Content starts

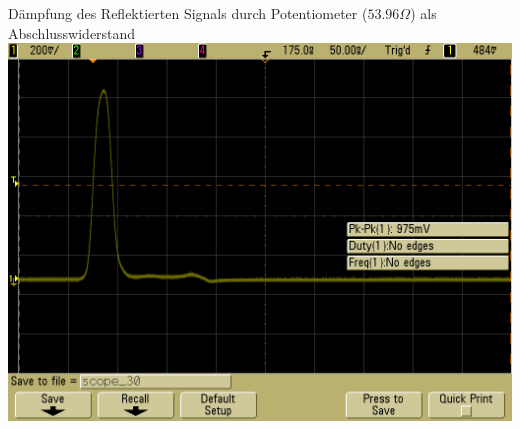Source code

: \documentclass[compress,11pt]{beamer}
\begin{document}
\begin{frame}
\begin{block}{Dämpfung des Reflektierten Signals durch Potentiometer ($53.96\Omega$) als Abschlusswiderstand}
\centering
\includegraphics[width=.85\textwidth]{../daten/scope_30.png}
\end{block}
\end{frame}
\end{document}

Content ends

# Directions
Please return the full listing word for word, but without any pictures.

# Answer box
Source code

: \documentclass[compress,11pt]{beamer}
\begin{document}
\begin{frame}
\begin{block}{Dämpfung des Reflektierten Signals durch Potentiometer ($53.96\Omega$) als Abschlusswiderstand}
\centering
\includegraphics[width=.85\textwidth]{../daten/scope_30.png}
\end{block}
\end{frame}
\end{document}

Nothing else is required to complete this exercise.